====== Entries supplied ======

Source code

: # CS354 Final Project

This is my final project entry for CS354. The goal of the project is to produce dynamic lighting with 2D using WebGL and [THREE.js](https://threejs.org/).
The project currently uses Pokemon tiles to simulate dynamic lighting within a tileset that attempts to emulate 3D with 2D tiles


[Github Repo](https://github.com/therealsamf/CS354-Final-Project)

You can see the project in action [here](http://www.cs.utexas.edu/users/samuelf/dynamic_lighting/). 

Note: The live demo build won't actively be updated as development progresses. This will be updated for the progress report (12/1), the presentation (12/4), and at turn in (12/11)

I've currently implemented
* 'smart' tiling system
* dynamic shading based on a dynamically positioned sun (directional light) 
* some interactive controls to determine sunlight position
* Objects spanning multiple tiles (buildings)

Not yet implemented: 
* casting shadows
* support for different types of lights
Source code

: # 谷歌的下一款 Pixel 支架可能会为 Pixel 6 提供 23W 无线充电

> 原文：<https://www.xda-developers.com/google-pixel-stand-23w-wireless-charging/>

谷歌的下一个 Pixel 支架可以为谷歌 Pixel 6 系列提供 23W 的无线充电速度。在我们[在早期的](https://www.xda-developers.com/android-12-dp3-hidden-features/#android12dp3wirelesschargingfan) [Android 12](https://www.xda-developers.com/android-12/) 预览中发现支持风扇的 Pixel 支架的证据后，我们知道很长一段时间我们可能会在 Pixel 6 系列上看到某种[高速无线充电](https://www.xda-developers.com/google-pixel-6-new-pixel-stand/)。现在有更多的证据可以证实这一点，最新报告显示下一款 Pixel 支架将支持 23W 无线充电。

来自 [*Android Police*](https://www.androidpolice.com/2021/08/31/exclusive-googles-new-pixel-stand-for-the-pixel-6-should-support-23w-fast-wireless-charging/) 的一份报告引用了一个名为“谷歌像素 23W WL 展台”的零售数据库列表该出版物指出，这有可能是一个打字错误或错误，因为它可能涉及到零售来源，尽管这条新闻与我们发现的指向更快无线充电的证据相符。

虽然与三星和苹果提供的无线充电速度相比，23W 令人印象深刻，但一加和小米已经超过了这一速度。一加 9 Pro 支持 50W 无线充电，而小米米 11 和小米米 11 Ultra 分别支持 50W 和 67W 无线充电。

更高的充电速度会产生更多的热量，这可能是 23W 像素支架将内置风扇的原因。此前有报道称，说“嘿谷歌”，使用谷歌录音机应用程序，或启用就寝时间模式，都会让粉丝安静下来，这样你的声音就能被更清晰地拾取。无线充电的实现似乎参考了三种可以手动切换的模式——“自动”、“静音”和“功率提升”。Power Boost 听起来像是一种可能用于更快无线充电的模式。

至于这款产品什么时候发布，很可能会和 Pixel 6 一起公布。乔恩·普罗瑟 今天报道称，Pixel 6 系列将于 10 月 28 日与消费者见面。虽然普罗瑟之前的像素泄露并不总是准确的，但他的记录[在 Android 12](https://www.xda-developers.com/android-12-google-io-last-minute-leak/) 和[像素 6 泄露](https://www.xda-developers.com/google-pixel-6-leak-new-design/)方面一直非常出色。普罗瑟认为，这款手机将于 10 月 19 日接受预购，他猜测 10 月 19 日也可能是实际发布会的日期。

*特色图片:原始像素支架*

======

*The task*
Transcribe each line of the data above, unaltered, from the one where "sun (directional light)" appears to the one where "提供 23W 无线充电" appears, inclusive of both.

*Result for this task*
* dynamic shading based on a dynamically positioned sun (directional light) 
* some interactive controls to determine sunlight position
* Objects spanning multiple tiles (buildings)

Not yet implemented: 
* casting shadows
* support for different types of lights
Source code

: # 谷歌的下一款 Pixel 支架可能会为 Pixel 6 提供 23W 无线充电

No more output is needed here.